/---

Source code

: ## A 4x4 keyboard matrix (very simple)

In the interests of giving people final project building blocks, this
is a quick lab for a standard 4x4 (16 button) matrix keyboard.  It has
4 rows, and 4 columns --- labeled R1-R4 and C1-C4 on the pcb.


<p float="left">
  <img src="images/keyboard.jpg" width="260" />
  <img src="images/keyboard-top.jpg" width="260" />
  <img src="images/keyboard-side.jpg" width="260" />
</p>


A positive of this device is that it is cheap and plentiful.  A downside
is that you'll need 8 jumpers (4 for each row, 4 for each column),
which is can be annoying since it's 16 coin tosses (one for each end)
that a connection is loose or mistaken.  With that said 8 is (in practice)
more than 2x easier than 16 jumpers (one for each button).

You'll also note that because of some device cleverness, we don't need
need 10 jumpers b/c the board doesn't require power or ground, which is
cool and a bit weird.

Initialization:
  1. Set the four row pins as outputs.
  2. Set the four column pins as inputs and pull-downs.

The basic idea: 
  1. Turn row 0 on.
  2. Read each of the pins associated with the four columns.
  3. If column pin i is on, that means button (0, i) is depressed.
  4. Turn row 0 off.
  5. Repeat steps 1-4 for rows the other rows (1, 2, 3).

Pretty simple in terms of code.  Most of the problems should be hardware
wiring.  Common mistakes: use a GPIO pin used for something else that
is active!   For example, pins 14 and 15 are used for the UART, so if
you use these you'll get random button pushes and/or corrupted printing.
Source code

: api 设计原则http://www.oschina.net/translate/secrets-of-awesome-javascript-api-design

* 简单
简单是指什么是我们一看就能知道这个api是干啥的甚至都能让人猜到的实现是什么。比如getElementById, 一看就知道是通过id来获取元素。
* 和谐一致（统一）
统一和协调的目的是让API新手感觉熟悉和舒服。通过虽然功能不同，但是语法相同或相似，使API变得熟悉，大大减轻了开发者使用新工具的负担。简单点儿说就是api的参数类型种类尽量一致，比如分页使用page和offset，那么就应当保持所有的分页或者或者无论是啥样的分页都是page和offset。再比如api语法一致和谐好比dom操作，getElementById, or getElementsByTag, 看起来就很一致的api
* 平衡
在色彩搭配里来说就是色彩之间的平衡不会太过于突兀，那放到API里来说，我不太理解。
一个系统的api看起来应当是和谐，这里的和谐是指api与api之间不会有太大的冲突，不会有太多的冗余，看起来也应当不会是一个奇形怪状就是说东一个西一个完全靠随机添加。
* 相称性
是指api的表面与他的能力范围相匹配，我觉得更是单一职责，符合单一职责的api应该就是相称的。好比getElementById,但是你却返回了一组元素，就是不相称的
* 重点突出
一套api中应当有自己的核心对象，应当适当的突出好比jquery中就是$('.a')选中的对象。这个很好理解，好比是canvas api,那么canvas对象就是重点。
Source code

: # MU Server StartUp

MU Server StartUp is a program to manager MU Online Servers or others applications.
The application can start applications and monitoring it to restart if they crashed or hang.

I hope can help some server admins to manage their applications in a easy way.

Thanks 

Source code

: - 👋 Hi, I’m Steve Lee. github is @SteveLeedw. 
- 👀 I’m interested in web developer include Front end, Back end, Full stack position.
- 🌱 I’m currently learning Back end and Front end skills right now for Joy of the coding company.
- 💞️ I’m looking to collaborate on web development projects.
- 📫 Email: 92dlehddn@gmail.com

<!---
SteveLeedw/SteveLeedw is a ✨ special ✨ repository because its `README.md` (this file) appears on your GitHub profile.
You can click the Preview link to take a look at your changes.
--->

\---

**Task goal**
I'd like every record written out exactly as given.

**Output of the exercise**
Source code

: ## A 4x4 keyboard matrix (very simple)

In the interests of giving people final project building blocks, this
is a quick lab for a standard 4x4 (16 button) matrix keyboard.  It has
4 rows, and 4 columns --- labeled R1-R4 and C1-C4 on the pcb.


<p float="left">
  <img src="images/keyboard.jpg" width="260" />
  <img src="images/keyboard-top.jpg" width="260" />
  <img src="images/keyboard-side.jpg" width="260" />
</p>


A positive of this device is that it is cheap and plentiful.  A downside
is that you'll need 8 jumpers (4 for each row, 4 for each column),
which is can be annoying since it's 16 coin tosses (one for each end)
that a connection is loose or mistaken.  With that said 8 is (in practice)
more than 2x easier than 16 jumpers (one for each button).

You'll also note that because of some device cleverness, we don't need
need 10 jumpers b/c the board doesn't require power or ground, which is
cool and a bit weird.

Initialization:
  1. Set the four row pins as outputs.
  2. Set the four column pins as inputs and pull-downs.

The basic idea: 
  1. Turn row 0 on.
  2. Read each of the pins associated with the four columns.
  3. If column pin i is on, that means button (0, i) is depressed.
  4. Turn row 0 off.
  5. Repeat steps 1-4 for rows the other rows (1, 2, 3).

Pretty simple in terms of code.  Most of the problems should be hardware
wiring.  Common mistakes: use a GPIO pin used for something else that
is active!   For example, pins 14 and 15 are used for the UART, so if
you use these you'll get random button pushes and/or corrupted printing.
Source code

: api 设计原则http://www.oschina.net/translate/secrets-of-awesome-javascript-api-design

* 简单
简单是指什么是我们一看就能知道这个api是干啥的甚至都能让人猜到的实现是什么。比如getElementById, 一看就知道是通过id来获取元素。
* 和谐一致（统一）
统一和协调的目的是让API新手感觉熟悉和舒服。通过虽然功能不同，但是语法相同或相似，使API变得熟悉，大大减轻了开发者使用新工具的负担。简单点儿说就是api的参数类型种类尽量一致，比如分页使用page和offset，那么就应当保持所有的分页或者或者无论是啥样的分页都是page和offset。再比如api语法一致和谐好比dom操作，getElementById, or getElementsByTag, 看起来就很一致的api
* 平衡
在色彩搭配里来说就是色彩之间的平衡不会太过于突兀，那放到API里来说，我不太理解。
一个系统的api看起来应当是和谐，这里的和谐是指api与api之间不会有太大的冲突，不会有太多的冗余，看起来也应当不会是一个奇形怪状就是说东一个西一个完全靠随机添加。
* 相称性
是指api的表面与他的能力范围相匹配，我觉得更是单一职责，符合单一职责的api应该就是相称的。好比getElementById,但是你却返回了一组元素，就是不相称的
* 重点突出
一套api中应当有自己的核心对象，应当适当的突出好比jquery中就是$('.a')选中的对象。这个很好理解，好比是canvas api,那么canvas对象就是重点。
Source code

: # MU Server StartUp

MU Server StartUp is a program to manager MU Online Servers or others applications.
The application can start applications and monitoring it to restart if they crashed or hang.

I hope can help some server admins to manage their applications in a easy way.

Thanks 

Source code

: - 👋 Hi, I’m Steve Lee. github is @SteveLeedw. 
- 👀 I’m interested in web developer include Front end, Back end, Full stack position.
- 🌱 I’m currently learning Back end and Front end skills right now for Joy of the coding company.
- 💞️ I’m looking to collaborate on web development projects.
- 📫 Email: 92dlehddn@gmail.com

<!---
SteveLeedw/SteveLeedw is a ✨ special ✨ repository because its `README.md` (this file) appears on your GitHub profile.
You can click the Preview link to take a look at your changes.
--->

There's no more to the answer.